Exercise goal: Gather all lines in the records below that include the word "none".

+ + + + + + +

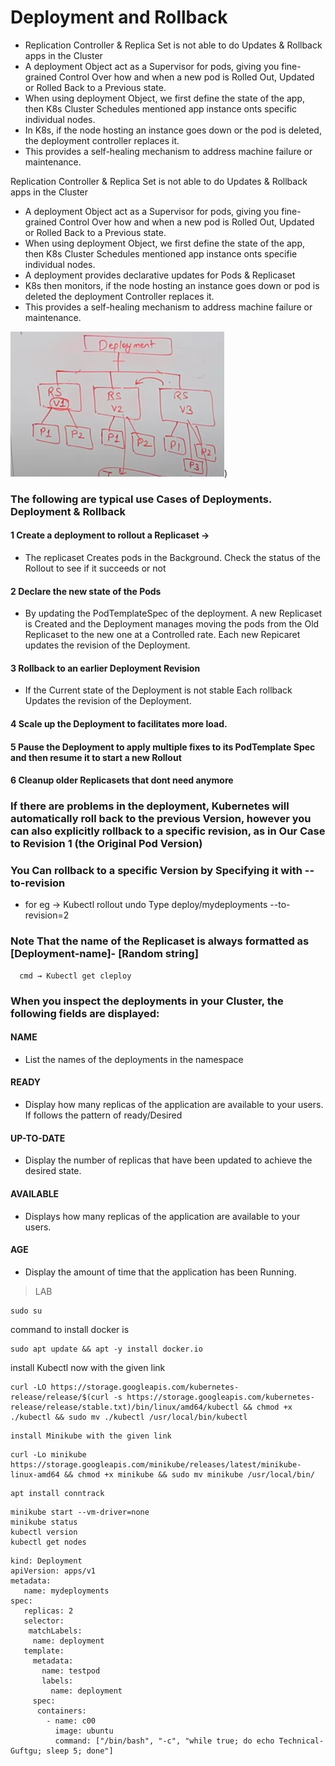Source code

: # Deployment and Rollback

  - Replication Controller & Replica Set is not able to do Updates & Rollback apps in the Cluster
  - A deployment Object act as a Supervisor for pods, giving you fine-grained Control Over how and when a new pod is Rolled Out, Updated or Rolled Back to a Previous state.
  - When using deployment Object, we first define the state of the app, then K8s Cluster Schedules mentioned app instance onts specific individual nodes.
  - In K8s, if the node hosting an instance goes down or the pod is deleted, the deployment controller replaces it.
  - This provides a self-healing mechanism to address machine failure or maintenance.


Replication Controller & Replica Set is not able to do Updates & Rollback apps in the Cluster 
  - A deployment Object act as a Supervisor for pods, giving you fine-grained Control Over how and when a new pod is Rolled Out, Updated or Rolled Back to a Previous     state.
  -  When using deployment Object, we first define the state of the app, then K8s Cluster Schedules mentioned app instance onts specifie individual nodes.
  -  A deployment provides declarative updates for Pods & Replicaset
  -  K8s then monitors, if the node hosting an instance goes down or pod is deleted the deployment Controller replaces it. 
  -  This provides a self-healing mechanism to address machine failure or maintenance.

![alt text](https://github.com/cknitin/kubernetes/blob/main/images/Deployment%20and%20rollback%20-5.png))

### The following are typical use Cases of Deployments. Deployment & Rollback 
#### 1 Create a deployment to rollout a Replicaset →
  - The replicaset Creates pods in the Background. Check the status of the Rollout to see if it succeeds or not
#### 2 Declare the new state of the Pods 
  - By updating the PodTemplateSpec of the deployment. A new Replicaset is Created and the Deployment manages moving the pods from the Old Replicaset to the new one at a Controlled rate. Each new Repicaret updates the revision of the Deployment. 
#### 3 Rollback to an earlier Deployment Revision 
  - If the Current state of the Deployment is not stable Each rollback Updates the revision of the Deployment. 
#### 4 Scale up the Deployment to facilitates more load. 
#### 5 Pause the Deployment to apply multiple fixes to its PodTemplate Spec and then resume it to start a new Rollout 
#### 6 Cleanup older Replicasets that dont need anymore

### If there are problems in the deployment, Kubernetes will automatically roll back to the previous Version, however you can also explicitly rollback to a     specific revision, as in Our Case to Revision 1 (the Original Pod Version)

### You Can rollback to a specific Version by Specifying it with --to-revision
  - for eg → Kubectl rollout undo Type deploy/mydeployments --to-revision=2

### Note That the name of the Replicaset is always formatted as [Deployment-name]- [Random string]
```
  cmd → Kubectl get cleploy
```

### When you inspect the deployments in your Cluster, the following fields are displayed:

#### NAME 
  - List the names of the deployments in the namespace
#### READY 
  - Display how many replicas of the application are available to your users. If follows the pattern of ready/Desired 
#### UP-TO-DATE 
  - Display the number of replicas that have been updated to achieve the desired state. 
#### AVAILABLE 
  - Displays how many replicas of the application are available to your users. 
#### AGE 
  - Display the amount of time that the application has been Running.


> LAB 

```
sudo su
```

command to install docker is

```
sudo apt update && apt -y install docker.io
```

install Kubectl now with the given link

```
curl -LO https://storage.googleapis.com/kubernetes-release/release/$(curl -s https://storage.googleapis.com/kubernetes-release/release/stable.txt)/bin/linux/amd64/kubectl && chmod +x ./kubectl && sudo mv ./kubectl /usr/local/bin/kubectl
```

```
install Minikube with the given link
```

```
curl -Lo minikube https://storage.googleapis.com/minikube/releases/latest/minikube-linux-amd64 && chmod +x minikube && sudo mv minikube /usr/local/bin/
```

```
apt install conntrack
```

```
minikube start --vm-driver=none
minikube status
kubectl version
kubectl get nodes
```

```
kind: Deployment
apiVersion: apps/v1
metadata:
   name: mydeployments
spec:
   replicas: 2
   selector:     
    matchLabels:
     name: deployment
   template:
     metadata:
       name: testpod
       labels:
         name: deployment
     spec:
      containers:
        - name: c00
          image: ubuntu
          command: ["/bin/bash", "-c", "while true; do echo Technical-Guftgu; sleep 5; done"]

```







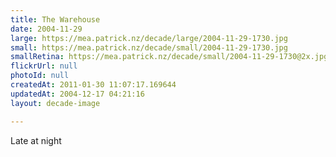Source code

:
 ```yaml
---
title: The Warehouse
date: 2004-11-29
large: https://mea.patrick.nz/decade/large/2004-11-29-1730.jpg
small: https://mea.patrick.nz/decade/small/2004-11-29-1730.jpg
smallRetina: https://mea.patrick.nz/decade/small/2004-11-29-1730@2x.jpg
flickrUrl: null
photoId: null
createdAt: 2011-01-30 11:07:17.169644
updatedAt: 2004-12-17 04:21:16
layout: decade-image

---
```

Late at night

+ + + + + + +

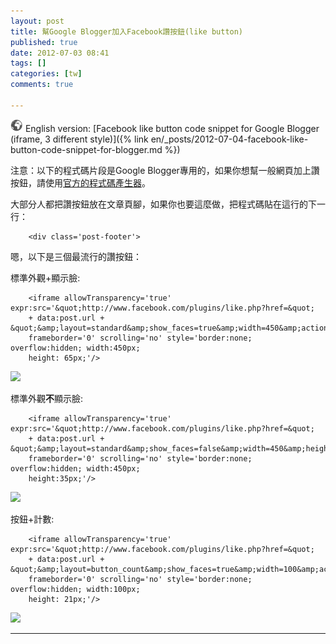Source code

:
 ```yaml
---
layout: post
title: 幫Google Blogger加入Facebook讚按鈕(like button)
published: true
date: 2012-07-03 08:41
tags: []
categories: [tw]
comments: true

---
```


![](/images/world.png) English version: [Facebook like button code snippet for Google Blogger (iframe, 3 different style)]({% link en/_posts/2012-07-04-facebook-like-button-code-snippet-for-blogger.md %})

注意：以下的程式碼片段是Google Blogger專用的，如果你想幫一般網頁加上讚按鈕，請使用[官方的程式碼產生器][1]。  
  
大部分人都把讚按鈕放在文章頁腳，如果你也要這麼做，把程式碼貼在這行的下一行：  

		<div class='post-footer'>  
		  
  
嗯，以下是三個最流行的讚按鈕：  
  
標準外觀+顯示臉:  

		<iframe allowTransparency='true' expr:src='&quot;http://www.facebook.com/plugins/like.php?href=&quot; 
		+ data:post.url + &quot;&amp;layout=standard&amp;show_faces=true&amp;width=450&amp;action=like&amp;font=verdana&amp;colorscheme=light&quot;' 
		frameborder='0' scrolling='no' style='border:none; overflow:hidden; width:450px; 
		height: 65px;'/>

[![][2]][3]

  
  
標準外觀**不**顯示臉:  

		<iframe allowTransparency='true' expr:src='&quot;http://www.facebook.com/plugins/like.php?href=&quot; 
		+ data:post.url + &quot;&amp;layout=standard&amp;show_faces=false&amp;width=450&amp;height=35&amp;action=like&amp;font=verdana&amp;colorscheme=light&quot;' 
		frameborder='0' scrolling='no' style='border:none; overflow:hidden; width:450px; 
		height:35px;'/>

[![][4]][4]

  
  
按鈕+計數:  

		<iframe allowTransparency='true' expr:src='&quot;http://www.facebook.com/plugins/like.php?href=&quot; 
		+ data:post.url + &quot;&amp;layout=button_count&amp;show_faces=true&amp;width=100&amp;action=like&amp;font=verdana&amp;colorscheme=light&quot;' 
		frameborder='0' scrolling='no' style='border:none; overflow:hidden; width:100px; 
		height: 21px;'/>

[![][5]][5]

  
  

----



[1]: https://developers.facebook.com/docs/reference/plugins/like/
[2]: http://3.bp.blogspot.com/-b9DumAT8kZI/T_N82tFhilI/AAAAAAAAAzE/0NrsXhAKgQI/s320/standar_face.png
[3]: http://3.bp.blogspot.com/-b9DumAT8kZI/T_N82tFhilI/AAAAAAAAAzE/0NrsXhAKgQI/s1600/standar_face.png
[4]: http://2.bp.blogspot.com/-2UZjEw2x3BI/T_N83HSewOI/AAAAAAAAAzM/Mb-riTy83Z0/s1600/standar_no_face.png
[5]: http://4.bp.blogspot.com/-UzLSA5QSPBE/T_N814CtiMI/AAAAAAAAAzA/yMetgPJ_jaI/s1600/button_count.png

+ + + + + + +

Reply to the task:
minikube start --vm-driver=none
		frameborder='0' scrolling='no' style='border:none; overflow:hidden; width:450px; 
		frameborder='0' scrolling='no' style='border:none; overflow:hidden; width:450px; 
		frameborder='0' scrolling='no' style='border:none; overflow:hidden; width:100px; 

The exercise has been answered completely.